In 1987, a star in a nearby galaxy went supernova and its fiery demise was detected in Earth’s nighttime sky with the naked eye for months. Scientists figured when its core collapsed, the remnants would turn into one of two things: a black hole, where nothing escapes; or a neutron star, the most dense object in the universe besides a black hole.

The trouble was there was so much debris, astronomers couldn’t see past the dust. But NASA's Webb Space Telescope cut through the clutter by peering in infrared light and saw two telltale chemical signatures — argon and sulfur — of a pulsing super-hot neutron star, according to a study published Thursday in the journal Science.

Since the explosion was recent and well-tracked, this discovery should help astronomers better understand this type of cosmic oddball and its predecessors that helped seed the universe with important elements such as carbon and iron.

This neutron star is only 20 kilometres from end to end, yet weighs 1 1/2 times our sun. It's densely packed with little space between parts of its atoms. The aftermath of the so-called supernova 1987A is likely the only time modern astronomy has witnessed the birth and early years of a neutron star, even though there are closer but older ones in our own galaxy, scientists said.

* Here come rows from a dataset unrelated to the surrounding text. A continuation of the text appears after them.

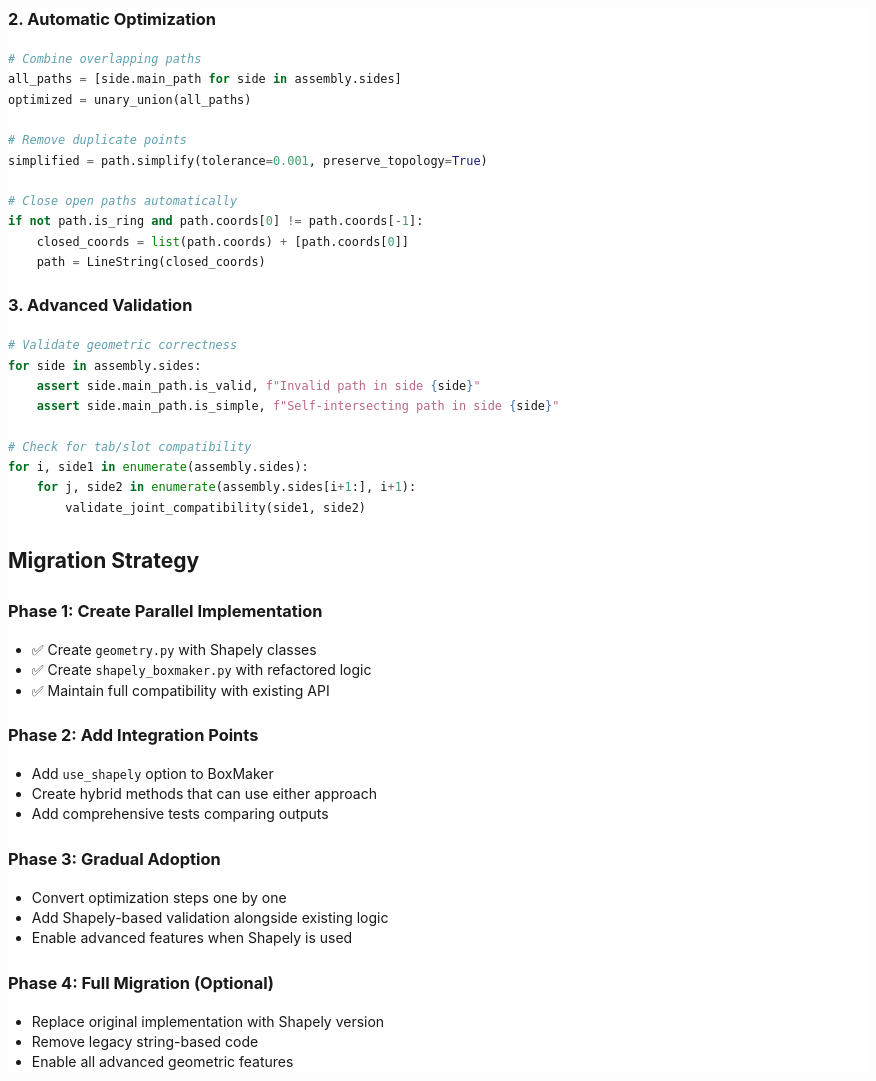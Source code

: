 ### 2. **Automatic Optimization**
```python
# Combine overlapping paths
all_paths = [side.main_path for side in assembly.sides]
optimized = unary_union(all_paths)

# Remove duplicate points
simplified = path.simplify(tolerance=0.001, preserve_topology=True)

# Close open paths automatically
if not path.is_ring and path.coords[0] != path.coords[-1]:
    closed_coords = list(path.coords) + [path.coords[0]]
    path = LineString(closed_coords)
```

### 3. **Advanced Validation**
```python
# Validate geometric correctness
for side in assembly.sides:
    assert side.main_path.is_valid, f"Invalid path in side {side}"
    assert side.main_path.is_simple, f"Self-intersecting path in side {side}"

# Check for tab/slot compatibility
for i, side1 in enumerate(assembly.sides):
    for j, side2 in enumerate(assembly.sides[i+1:], i+1):
        validate_joint_compatibility(side1, side2)
```

## Migration Strategy

### Phase 1: Create Parallel Implementation
- ✅ Create `geometry.py` with Shapely classes
- ✅ Create `shapely_boxmaker.py` with refactored logic
- ✅ Maintain full compatibility with existing API

### Phase 2: Add Integration Points
- Add `use_shapely` option to BoxMaker
- Create hybrid methods that can use either approach
- Add comprehensive tests comparing outputs

### Phase 3: Gradual Adoption
- Convert optimization steps one by one
- Add Shapely-based validation alongside existing logic
- Enable advanced features when Shapely is used

### Phase 4: Full Migration (Optional)
- Replace original implementation with Shapely version
- Remove legacy string-based code
- Enable all advanced geometric features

“Besides the black hole, these are the most exotic objects we have in the universe,” said lead author Claes Fransson, an astrophysicist at Stockholm University in Sweden. “We know about these objects from the 1960s, but we haven’t seen any of them being really formed.”

Images of the distant supernova remnant shows what Fransson calls “a ring of pearls” encircling a cloud of dust. Somewhere in the middle of that dust is the neutron star, he said.

Scientists had long suspected the collapsed core was now a neutron star. But this measurement by the Webb telescope, even though it isn’t a direct image of the neutron star, provides a pretty definitive answer, Fransson and outside scientists said.

The case for a neutron star is well-made, said Stanford University astrophysicist Roger Blandford, who wasn’t part of the study.

Because the supernova explosion was so recent and close, it “is 'a gift that keeps on giving', teaching us about neutrinos, the evolution of stars and now what happens following the explosion,” Blandford said in an email.